Friday, March 4, 2011
“Jesus Wept”: The Bible and Human Emotions
In preparation for the Holy Week, I would be sharing to all how Jesus life has touched our emotional and psychological well-being. This is Part 1.
As humans, we are the most rational of all the world’s created beings. Marvelous as they are, frogs, dogs, caterpillars, and donkeys don’t have our capacity to reason. Yet, even with all our powers of logic and rationality, we’re also emotional beings. One could argue, justifiably, that emotions rule our lives to a much greater extent than reason does or ever could.
Emotions are good; without them we’d barely be human. (What kind of person doesn’t know love, compassion, sympathy, fear, or sorrow?) Robots might be able to function emotionlessly; we never could.

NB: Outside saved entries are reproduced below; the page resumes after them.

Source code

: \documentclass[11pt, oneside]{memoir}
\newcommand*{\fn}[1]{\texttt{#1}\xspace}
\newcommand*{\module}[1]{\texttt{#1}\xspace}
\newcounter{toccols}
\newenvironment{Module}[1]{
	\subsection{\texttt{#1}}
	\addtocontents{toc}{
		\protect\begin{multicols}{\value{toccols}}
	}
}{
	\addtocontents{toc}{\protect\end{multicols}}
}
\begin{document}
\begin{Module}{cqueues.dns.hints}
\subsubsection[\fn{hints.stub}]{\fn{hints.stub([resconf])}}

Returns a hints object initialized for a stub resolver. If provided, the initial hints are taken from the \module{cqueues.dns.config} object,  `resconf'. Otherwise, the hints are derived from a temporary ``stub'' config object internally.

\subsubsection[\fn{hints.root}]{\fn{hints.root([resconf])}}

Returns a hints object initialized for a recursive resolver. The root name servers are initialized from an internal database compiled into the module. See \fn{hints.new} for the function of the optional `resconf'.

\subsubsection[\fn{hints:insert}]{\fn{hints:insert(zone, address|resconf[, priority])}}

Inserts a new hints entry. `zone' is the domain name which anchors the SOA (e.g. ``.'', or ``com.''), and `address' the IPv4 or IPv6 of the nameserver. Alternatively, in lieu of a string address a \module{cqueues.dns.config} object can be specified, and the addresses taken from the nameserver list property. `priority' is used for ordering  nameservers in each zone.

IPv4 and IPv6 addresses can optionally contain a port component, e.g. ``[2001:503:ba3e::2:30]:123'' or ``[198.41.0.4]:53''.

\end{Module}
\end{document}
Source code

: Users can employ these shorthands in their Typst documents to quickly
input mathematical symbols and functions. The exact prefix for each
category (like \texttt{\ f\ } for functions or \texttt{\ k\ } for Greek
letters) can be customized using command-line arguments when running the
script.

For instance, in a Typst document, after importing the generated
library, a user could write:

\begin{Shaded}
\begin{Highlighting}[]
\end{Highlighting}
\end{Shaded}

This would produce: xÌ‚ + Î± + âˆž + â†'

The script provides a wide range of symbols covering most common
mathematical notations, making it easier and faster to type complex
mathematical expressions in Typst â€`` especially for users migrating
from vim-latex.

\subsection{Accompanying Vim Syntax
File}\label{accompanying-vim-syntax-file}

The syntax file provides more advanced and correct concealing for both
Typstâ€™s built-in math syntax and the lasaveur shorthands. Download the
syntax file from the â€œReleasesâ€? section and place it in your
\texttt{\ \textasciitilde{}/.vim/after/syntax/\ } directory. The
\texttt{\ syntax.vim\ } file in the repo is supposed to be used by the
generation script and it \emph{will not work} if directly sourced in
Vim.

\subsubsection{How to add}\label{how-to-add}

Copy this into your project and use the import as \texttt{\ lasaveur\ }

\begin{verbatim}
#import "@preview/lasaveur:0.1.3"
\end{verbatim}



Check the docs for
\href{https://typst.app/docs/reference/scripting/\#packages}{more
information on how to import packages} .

" ‘I tell you the truth, you will weep and mourn while the world rejoices. You will grieve, but your grief will turn to joy’ " (John 16:20, NKJV).
Emotions are a vital part of the human personality. They can be powerful motivators, both for good and for evil. And, depending on the emotions, they make us happy, sad, fearful, or joyous.
“Positive” emotions can bring a feeling of satisfaction and well-being; “negative” ones tend to cause pain and anguish. Though the first ones can promote mental health, a prolonged exposure to “negative” emotions may bring about behavioral and relational problems. Thus, emotions can play an important part in our overall well-being.
God wants us to enjoy the effects of positive emotions. However, because of sin, we often face the adverse effects of negative emotional experiences. Bible characters were not immune to emotional ups and downs either. Some succeeded in gaining control over them; others, losing control, allowed negative emotions to lead them into wrong actions.
The relationship between emotions and behavior is not clear and direct. At times painful emotions may drive us to our knees in order to seek God as the ultimate source of help and support. At other times struggles may cause people to give up faith entirely.